Meliodas would not risk his cash or his chance at redemption with Elizabeth.
He sets his alarm, changes into some clean clothes and repacks his work shirt into his backpack before dumping his clothing into the remaining drawers. He semi-sorts it, but in the end, it's just a mass of loose wrinkled clothing. With his backpack angled for an easy grab, he lays on his mattress and loops the blankets around himself, arms stretch over his head as he thinks of the last time he saw Elizabeth.
She'd been crying. Her eyes were like pools they were so clear and he remembers how beautiful they were. 'It's a shame they only sparkled so much from her sorrow'. He thinks as he forces his eyes closed to welcome sleep. It doesn't come, Elizabeth's swirling child eyes leak round tears as she moves her hands to him, trying to tell him something. He'd taken something of hers, her notepad, the papers had been shaped like an ice cream cone... Why had he done it?
Meliodas smacks at his own face, busting open the scab on his lip, and he sucks on the blood as he angrily flops to his stomach. He whispers into the dark, "I'll protect her this time. If it cost me my useless life, I'll give it." Because the boy knows the pain he's caused. He spread his misery, but now that he's looking at himself, now that he sees who he truly is, the boy does not want to go back to who he used to be. He has finally been shown better, he wants to be better, so he will try.
He will face his list, he will confess his crimes and his forgiveness will be in the hands of those he's wronged. 'Fitting', he thinks as the thoughts help calm him into a semi-peaceful rest.
X X X
Days pass. The boy does his work, he takes notes and tries his hand at organization. Mr. Hawk accepts his permission form and the waiting is brutal for Meliodas.
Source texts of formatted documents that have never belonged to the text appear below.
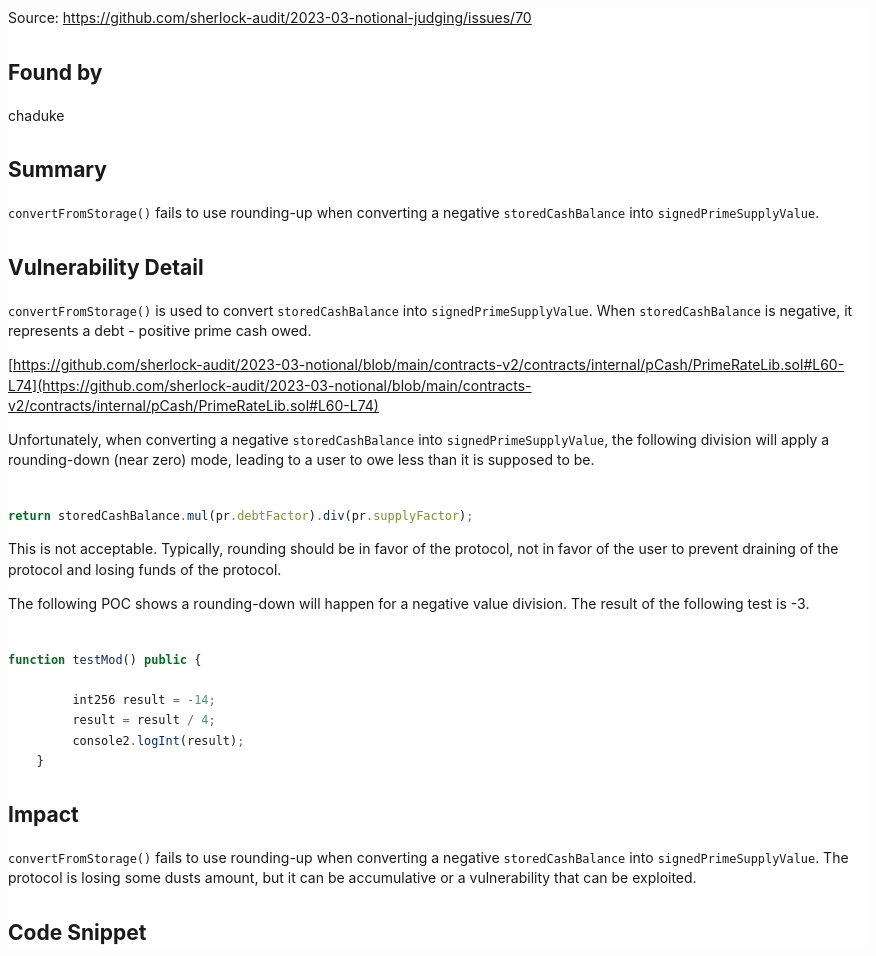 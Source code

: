 Source: https://github.com/sherlock-audit/2023-03-notional-judging/issues/70 

## Found by 
chaduke
## Summary
``convertFromStorage()`` fails to use rounding-up when converting a negative ``storedCashBalance`` into ``signedPrimeSupplyValue``.

## Vulnerability Detail
``convertFromStorage()`` is used to convert ``storedCashBalance`` into ``signedPrimeSupplyValue``. When  ``storedCashBalance`` is negative, it represents a debt - positive prime cash owed.

[https://github.com/sherlock-audit/2023-03-notional/blob/main/contracts-v2/contracts/internal/pCash/PrimeRateLib.sol#L60-L74](https://github.com/sherlock-audit/2023-03-notional/blob/main/contracts-v2/contracts/internal/pCash/PrimeRateLib.sol#L60-L74)

Unfortunately, when converting a negative  ``storedCashBalance`` into ``signedPrimeSupplyValue``, the following division will apply a rounding-down (near zero) mode, leading to a user to owe less than it is supposed to be. 

```javascript

return storedCashBalance.mul(pr.debtFactor).div(pr.supplyFactor);

```

This is not acceptable. Typically, rounding should be in favor of the protocol, not in favor of the user to prevent draining of the protocol and losing funds of the protocol. 


The following POC shows a rounding-down will happen for a negative value division. The result of the following test is -3.  

```javascript

function testMod() public {
         
         int256 result = -14;
         result = result / 4;
         console2.logInt(result);
    }


```

## Impact
``convertFromStorage()`` fails to use rounding-up when converting a negative ``storedCashBalance`` into ``signedPrimeSupplyValue``.  The protocol is losing some dusts amount, but it can be accumulative or a vulnerability that can be exploited. 


## Code Snippet
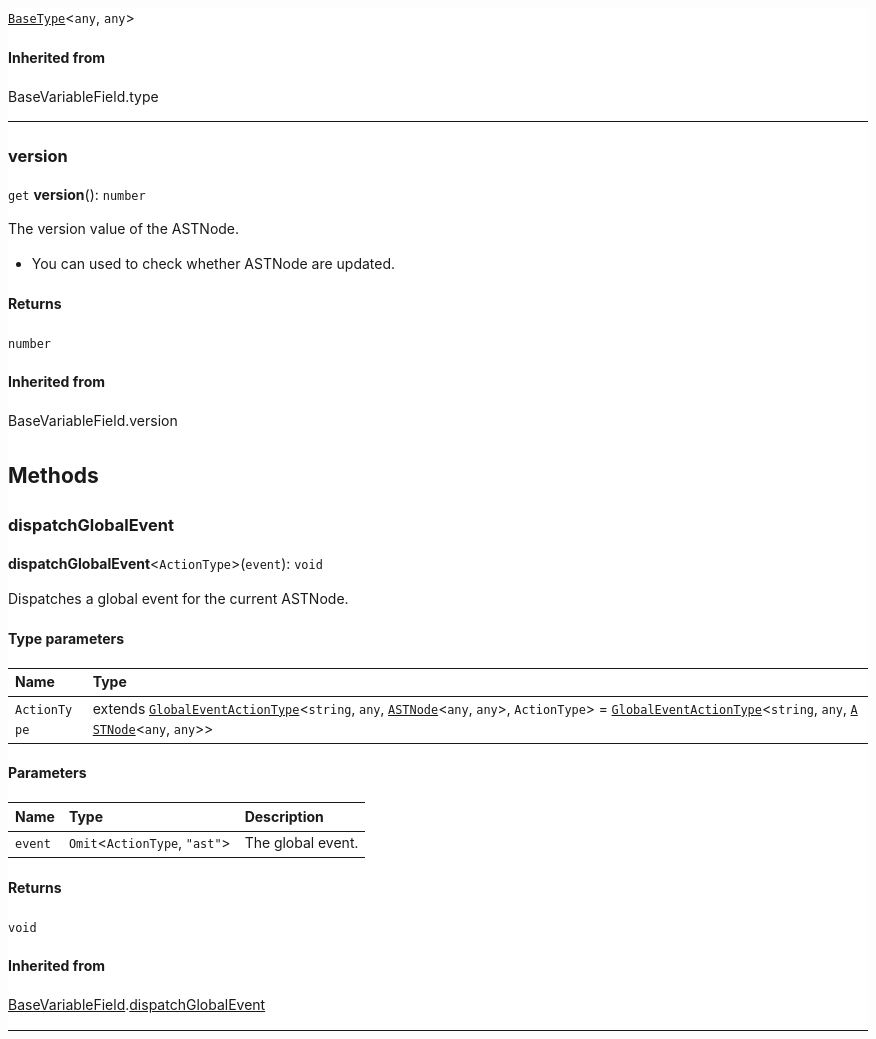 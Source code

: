 [`BaseType`](/en/auto-docs/free-layout-editor/classes/BaseType.md)<`any`, `any`>

#### Inherited from

BaseVariableField.type

***

### version

`get` **version**(): `number`

The version value of the ASTNode.

* You can used to check whether ASTNode are updated.

#### Returns

`number`

#### Inherited from

BaseVariableField.version

## Methods

### dispatchGlobalEvent

**dispatchGlobalEvent**<`ActionType`>(`event`): `void`

Dispatches a global event for the current ASTNode.

#### Type parameters

| Name | Type |
| :------ | :------ |
| `ActionType` | extends [`GlobalEventActionType`](/en/auto-docs/free-layout-editor/interfaces/GlobalEventActionType.md)<`string`, `any`, [`ASTNode`](/en/auto-docs/free-layout-editor/classes/ASTNode.md)<`any`, `any`>, `ActionType`> = [`GlobalEventActionType`](/en/auto-docs/free-layout-editor/interfaces/GlobalEventActionType.md)<`string`, `any`, [`ASTNode`](/en/auto-docs/free-layout-editor/classes/ASTNode.md)<`any`, `any`>> |

#### Parameters

| Name | Type | Description |
| :------ | :------ | :------ |
| `event` | `Omit`<`ActionType`, `"ast"`> | The global event. |

#### Returns

`void`

#### Inherited from

[BaseVariableField](/en/auto-docs/free-layout-editor/classes/BaseVariableField.md).[dispatchGlobalEvent](/en/auto-docs/free-layout-editor/classes/BaseVariableField.md#dispatchglobalevent)

***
Like watching a slow-motion car crash but he does not feel like a driver, he feels as if he is standing between the two cars about to impact around him. Over the course of the days, his sleep is restless, his nails were bitten to the quick and his leg bounces worse than ever.
'What if she runs?' He worries while stacking boxes of cereal at Grocery-Mart.
Days later he worries 'What if she's forgotten me entirely? Would that be good or bad?' while avoiding his father by sleeping over at his brother's place for a night.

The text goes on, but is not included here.